(Extracted entries)

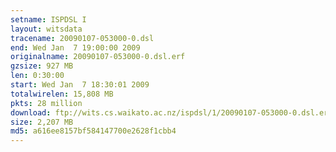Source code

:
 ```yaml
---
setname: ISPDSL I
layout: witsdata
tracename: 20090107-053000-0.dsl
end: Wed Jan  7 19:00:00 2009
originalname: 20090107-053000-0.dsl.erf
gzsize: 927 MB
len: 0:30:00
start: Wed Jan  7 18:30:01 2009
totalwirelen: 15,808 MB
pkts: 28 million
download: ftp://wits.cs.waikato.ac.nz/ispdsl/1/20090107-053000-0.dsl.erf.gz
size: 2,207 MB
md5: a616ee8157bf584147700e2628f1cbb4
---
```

(End Extracted entries)

**Exercise:** Please copy the data shown above word for word, omitting the pictures.

**Expected output:**
Source code

:
 ```yaml
---
setname: ISPDSL I
layout: witsdata
tracename: 20090107-053000-0.dsl
end: Wed Jan  7 19:00:00 2009
originalname: 20090107-053000-0.dsl.erf
gzsize: 927 MB
len: 0:30:00
start: Wed Jan  7 18:30:01 2009
totalwirelen: 15,808 MB
pkts: 28 million
download: ftp://wits.cs.waikato.ac.nz/ispdsl/1/20090107-053000-0.dsl.erf.gz
size: 2,207 MB
md5: a616ee8157bf584147700e2628f1cbb4
---
```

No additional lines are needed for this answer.